Manufacturing Weekly Economic Highlights | 6 January 2025

Manufacturing Weekly Economic Highlights | 6 January 2025

Welcome to our weekly manufacturing and economic newsletter, providing key insights and analysis on the latest developments in the global market. Stay updated and make informed decisions!

Hope you are enjoying our Around Asia section. Each week we share curated economic highlights for a different Asian country, providing a more rounded view of Asian economic data relevant to manufacturers.

In this edition, we focus on the economic conditions in America, Europe, China, and Japan, as well as updates on the commodity, energy, and logistics markets.


North America

“The DXY again closed moderately higher this week”
“USD starts strong in 2025, with trends and fundamentals pointing towards continued strength in 2025”
“2025 US inflation predicted at 2.5% to 2.6%, up from 2024”
“US credit card defaults surge to highest since 2010 . . ."
“. . . as US consumers struggle amid cumulative four years of inflation”

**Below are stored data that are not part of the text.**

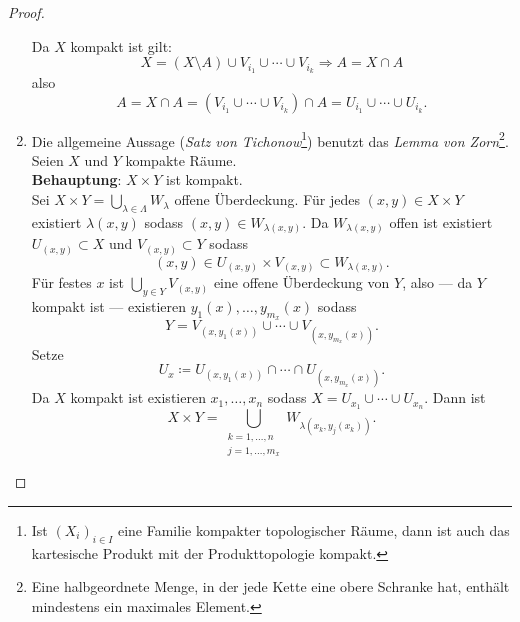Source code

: \begin{theorem}
\begin{proof}
\begin{enumerate}
        Da \( X \) kompakt ist gilt:
        \begin{equation*}
          X = (X \setminus A) \cup V_{i_1} \cup \cdots \cup V_{i_k} \Rightarrow A = X \cap A
        \end{equation*}
        also
        \begin{equation*}
          A = X \cap A = \left( V_{i_1} \cup \cdots \cup V_{i_k} \right) \cap A = U_{i_1} \cup \cdots \cup U_{i_k}\text{.}
        \end{equation*}
      \item Die allgemeine Aussage (\emph{Satz von Tichonow}\footnote{Ist \( {(X_i)}_{i \in I} \) eine Familie kompakter topologischer Räume, dann ist auch das kartesische Produkt mit der Produkttopologie kompakt.}) benutzt das \emph{Lemma von Zorn}\footnote{Eine halbgeordnete Menge, in der jede Kette eine obere Schranke hat, enthält mindestens ein maximales Element.}. \\
        Seien \( X \) und \( Y \) kompakte Räume. \\
        \textbf{Behauptung}: \( X \times Y \) ist kompakt. \\
        Sei \( X \times Y = \bigcup_{\lambda \in \Lambda} W_\lambda \) offene Überdeckung. Für jedes \( (x, y) \in X \times Y \) existiert \( \lambda(x, y) \) sodass \( (x,y) \in W_{\lambda(x,y)} \). Da \( W_{\lambda(x,y)} \) offen ist existiert \( U_{(x,y)} \subset X \) und \( V_{(x,y)} \subset Y \) sodass
        \begin{equation*}
          (x,y) \in U_{(x,y)} \times V_{(x,y)} \subset W_{\lambda(x,y)}\text{.}
        \end{equation*}
        Für festes \( x \) ist \( \bigcup_{y \in Y} V_{(x,y)} \) eine offene Überdeckung von \( Y \), also --- da \( Y \) kompakt ist --- existieren \( y_1(x),\dots,y_{m_x}(x) \) sodass
        \begin{equation*}
          Y = V_{(x, y_1(x))} \cup \cdots \cup V_{(x,y_{m_x}(x))}\text{.}
        \end{equation*}
        Setze
        \begin{equation*}
          U_x \coloneqq U_{(x,y_1(x))} \cap \cdots \cap U_{(x, y_{m_x}(x))}\text{.}
        \end{equation*}
        Da \( X \) kompakt ist existieren \( x_1, \dots, x_n \) sodass \( X = U_{x_1} \cup \cdots \cup U_{x_n} \). Dann ist
        \begin{equation*}
          X \times Y = \bigcup_{\substack{k = 1, \dots, n \\ j = 1, \dots, m_x}}W_{\lambda(x_k, y_j(x_k))}\text{.}
        \end{equation*}
    \end{enumerate}
  \end{proof}
\end{theorem}

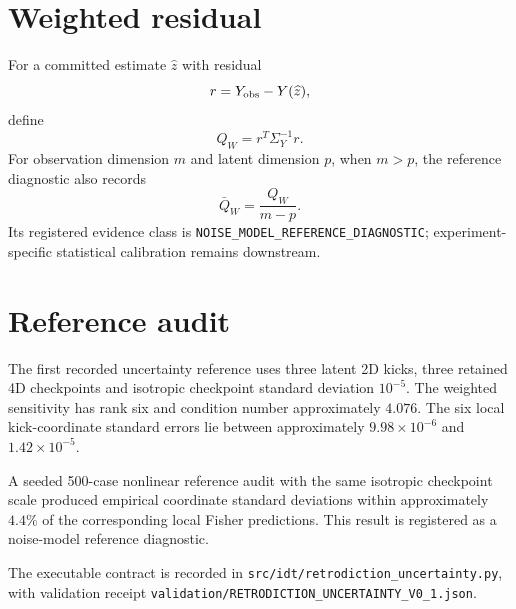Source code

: \section{Weighted residual}

For a committed estimate \(\widehat z\) with residual
\[
r=Y_{\rm obs}-Y(\widehat z),
\]
define
\[
\boxed{
Q_W=r^T\Sigma_Y^{-1}r.
}
\]
For observation dimension \(m\) and latent dimension \(p\), when \(m>p\), the reference diagnostic also records
\[
\boxed{
\bar Q_W=\frac{Q_W}{m-p}.
}
\]
Its registered evidence class is \texttt{NOISE\_MODEL\_REFERENCE\_DIAGNOSTIC}; experiment-specific statistical calibration remains downstream.

\section{Reference audit}

The first recorded uncertainty reference uses three latent 2D kicks, three retained 4D checkpoints and isotropic checkpoint standard deviation \(10^{-5}\). The weighted sensitivity has rank six and condition number approximately \(4.076\). The six local kick-coordinate standard errors lie between approximately \(9.98\times10^{-6}\) and \(1.42\times10^{-5}\).

A seeded 500-case nonlinear reference audit with the same isotropic checkpoint scale produced empirical coordinate standard deviations within approximately \(4.4\%\) of the corresponding local Fisher predictions. This result is registered as a noise-model reference diagnostic.

The executable contract is recorded in \texttt{src/idt/retrodiction\_uncertainty.py}, with validation receipt \texttt{validation/RETRODICTION\_UNCERTAINTY\_V0\_1.json}.
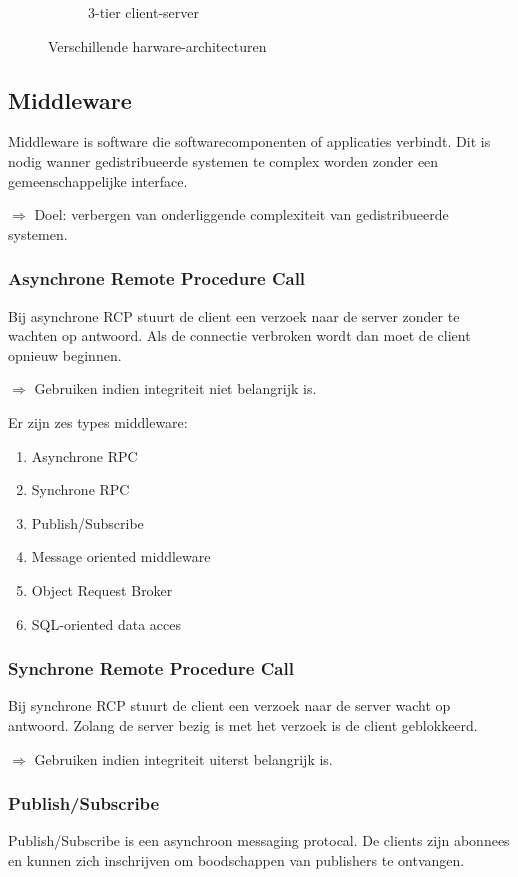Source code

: \documentclass[a4paper,12pt]{article}
\begin{document}
\begin{figure}[H]
\begin{subfigure}{.49\textwidth}
  \caption{3-tier client-server}
  \label{fig:Tier3Server}
\end{subfigure}
\caption{Verschillende harware-architecturen}
\label{fig:HardwareArchitecturen}
\end{figure}

\subsection{Middleware}
Middleware is software die softwarecomponenten of applicaties verbindt.
Dit is nodig wanner gedistribueerde systemen te complex worden zonder een gemeenschappelijke interface.

$\Rightarrow$ Doel: verbergen van onderliggende complexiteit van gedistribueerde systemen.

\subsubsection{Asynchrone Remote Procedure Call}
Bij asynchrone RCP stuurt de client een verzoek naar de server zonder te wachten op antwoord.
Als de connectie verbroken wordt dan moet de client opnieuw beginnen.

$\Rightarrow$ Gebruiken indien integriteit niet belangrijk is.

Er zijn zes types middleware:
\begin{enumerate}
\item Asynchrone RPC
\item Synchrone RPC
\item Publish/Subscribe
\item Message oriented middleware
\item Object Request Broker
\item SQL-oriented data acces
\end{enumerate}
\subsubsection{Synchrone Remote Procedure Call}
Bij synchrone RCP stuurt de client een verzoek naar de server wacht op antwoord.
Zolang de server bezig is met het verzoek is de client geblokkeerd.

$\Rightarrow$ Gebruiken indien integriteit uiterst belangrijk is.

\subsubsection{Publish/Subscribe}
Publish/Subscribe is een asynchroon messaging protocal.
De clients zijn abonnees en kunnen zich inschrijven om boodschappen van publishers te ontvangen.
\end{document}

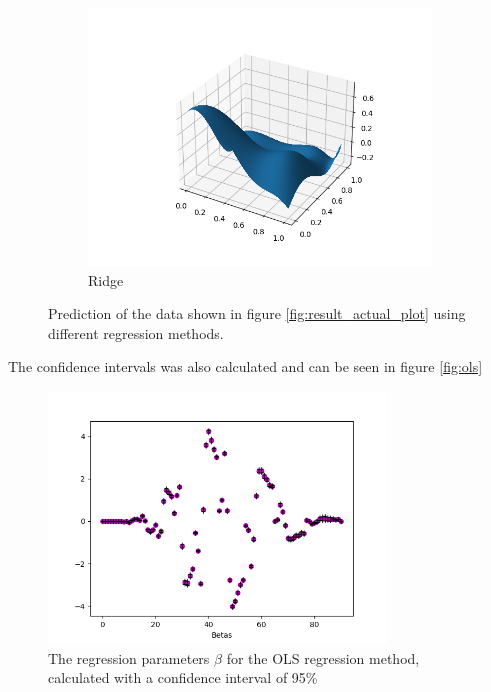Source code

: \documentclass[../main.tex]{subfiles}
\begin{document}
\begin{figure}[htb!]
    \begin{subfigure}[b]{0.48\textwidth}
        \centering
        \includegraphics[trim=2.4cm 1cm 1.4cm 1cm, clip,width=1.1\textwidth]{../assets/ridge_franke_plot.png}
        \caption{Ridge}
    \end{subfigure}
    \caption{Prediction of the data shown in figure \ref{fig:result_actual_plot} using different regression methods.}
    \label{fig:result_reg_plots}
\end{figure}

The confidence intervals was also calculated and can be seen in figure \ref{fig:ols}

\begin{figure}[H]
 \centering
    \includegraphics[width=0.8\textwidth]{../assets/ols_franke_CI.png} 
    \caption{The regression parameters $\beta$ for the OLS regression method, calculated with a confidence interval of 95\%}
    \label{fig:OLS_CI_franke}
\end{figure}
\end{document}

The USD Index (DXY) finished moderately higher again this past week, from 108.01 on 27 December 2024 to close at 108.92 on 3 January 2025. The DXY is up 0.86% for the week, up 2.70% for the month, up 0.41% YTD, and up 6.36% over the past 12 months.

Barron’s published an interesting summary of an interview with Quincy Institute for Responsible Statecraft Sr. Research Fellow in Geoeconomics Karthik Sankaran on 2 January 2025 discussing the current status of the USD and its near-term direction.

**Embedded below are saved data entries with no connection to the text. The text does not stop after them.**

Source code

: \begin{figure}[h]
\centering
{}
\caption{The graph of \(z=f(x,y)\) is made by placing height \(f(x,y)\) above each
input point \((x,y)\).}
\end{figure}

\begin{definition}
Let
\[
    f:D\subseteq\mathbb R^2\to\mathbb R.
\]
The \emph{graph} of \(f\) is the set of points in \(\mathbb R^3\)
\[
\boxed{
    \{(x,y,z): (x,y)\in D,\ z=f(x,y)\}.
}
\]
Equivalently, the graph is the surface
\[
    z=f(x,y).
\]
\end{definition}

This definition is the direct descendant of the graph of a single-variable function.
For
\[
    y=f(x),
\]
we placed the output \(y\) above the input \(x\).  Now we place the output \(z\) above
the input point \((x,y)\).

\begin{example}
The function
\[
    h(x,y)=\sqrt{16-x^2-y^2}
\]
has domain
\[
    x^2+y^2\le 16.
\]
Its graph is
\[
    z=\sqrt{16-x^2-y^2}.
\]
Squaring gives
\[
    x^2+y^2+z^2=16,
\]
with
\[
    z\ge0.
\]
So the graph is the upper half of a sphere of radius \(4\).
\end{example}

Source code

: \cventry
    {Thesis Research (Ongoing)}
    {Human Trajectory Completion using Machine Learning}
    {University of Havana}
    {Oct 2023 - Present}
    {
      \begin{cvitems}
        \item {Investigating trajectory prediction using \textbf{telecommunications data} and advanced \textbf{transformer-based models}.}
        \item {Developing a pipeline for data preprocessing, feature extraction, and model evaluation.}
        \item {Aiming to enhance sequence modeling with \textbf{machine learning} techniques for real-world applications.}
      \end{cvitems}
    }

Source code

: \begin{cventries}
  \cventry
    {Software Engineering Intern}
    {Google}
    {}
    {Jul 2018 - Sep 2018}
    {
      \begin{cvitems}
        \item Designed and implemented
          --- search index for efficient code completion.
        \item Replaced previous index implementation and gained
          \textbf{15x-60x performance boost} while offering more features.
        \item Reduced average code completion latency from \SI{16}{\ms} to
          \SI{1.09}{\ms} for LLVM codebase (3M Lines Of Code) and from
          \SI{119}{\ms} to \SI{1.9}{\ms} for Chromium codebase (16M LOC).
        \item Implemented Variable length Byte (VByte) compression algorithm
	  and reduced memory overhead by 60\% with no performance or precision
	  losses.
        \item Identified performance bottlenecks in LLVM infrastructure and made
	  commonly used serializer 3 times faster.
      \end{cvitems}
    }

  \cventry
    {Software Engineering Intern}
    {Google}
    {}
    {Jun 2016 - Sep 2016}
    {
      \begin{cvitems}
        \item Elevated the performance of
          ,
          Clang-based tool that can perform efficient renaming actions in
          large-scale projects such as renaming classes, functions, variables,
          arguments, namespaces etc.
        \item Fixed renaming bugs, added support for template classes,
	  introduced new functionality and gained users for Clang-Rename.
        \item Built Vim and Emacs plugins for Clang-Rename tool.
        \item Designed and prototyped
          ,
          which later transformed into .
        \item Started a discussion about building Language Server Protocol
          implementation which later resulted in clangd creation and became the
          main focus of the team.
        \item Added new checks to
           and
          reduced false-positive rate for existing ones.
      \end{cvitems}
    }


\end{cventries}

The USD began its current strong run in February 2022 with the European energy shock. Both the EUR and JPY weakened due to rising energy prices following Russia’s invasion of Ukraine.

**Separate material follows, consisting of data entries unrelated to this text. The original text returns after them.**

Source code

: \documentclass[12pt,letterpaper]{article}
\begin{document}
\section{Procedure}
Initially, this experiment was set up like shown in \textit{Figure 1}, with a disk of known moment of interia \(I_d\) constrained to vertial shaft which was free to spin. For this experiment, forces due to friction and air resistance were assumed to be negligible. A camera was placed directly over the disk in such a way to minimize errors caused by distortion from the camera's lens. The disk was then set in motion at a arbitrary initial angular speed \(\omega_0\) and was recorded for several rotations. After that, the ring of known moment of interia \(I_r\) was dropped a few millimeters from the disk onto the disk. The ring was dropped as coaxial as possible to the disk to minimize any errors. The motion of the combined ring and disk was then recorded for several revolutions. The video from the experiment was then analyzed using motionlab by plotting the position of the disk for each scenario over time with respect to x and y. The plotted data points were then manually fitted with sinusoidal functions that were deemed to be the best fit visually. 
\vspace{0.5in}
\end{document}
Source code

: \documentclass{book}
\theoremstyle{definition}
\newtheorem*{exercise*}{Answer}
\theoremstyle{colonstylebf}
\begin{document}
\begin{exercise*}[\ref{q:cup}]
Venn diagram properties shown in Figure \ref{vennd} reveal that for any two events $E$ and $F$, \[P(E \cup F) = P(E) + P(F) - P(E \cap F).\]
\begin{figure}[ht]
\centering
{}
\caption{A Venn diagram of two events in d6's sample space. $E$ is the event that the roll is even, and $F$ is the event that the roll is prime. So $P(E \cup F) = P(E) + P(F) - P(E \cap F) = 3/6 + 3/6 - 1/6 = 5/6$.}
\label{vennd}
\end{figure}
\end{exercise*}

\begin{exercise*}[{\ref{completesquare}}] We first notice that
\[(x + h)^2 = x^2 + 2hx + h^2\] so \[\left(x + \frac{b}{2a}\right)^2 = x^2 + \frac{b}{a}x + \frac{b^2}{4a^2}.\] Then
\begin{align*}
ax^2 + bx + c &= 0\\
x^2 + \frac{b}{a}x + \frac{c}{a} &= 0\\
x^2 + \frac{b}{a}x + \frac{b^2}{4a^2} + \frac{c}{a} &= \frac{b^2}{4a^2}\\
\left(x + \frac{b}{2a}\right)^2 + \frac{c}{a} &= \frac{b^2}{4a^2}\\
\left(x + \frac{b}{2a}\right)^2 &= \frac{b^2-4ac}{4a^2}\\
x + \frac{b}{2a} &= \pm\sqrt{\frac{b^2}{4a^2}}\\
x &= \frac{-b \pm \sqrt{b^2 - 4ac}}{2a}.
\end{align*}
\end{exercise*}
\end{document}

The USD became both a financial safe haven and a geopolitical safe haven, with the EUR falling below USD parity in the summer of 2022.


Also, during this period, the US became a net energy exporter, resulting in the USD acquiring attributes of a commodity currency like the AUD or CAD. It now strengthens when commodity prices rise.

Looking forward, Trump’s trade policies will have the effect of boosting demand, and his tariff policies will have the price effect of reducing supply. The US is the world’s largest importer of manufactured goods, so reducing US imports reduces overseas economic growth. These effects lead to a stronger USD and tightening overseas financial conditions will raise overseas borrowing costs.

Reduced overseas growth will boost investment flows into the USD, and the resulting increased overseas financial instability will prompt a “flight to safe haven” further boosting investment flows into the USD in a virtuous cycle.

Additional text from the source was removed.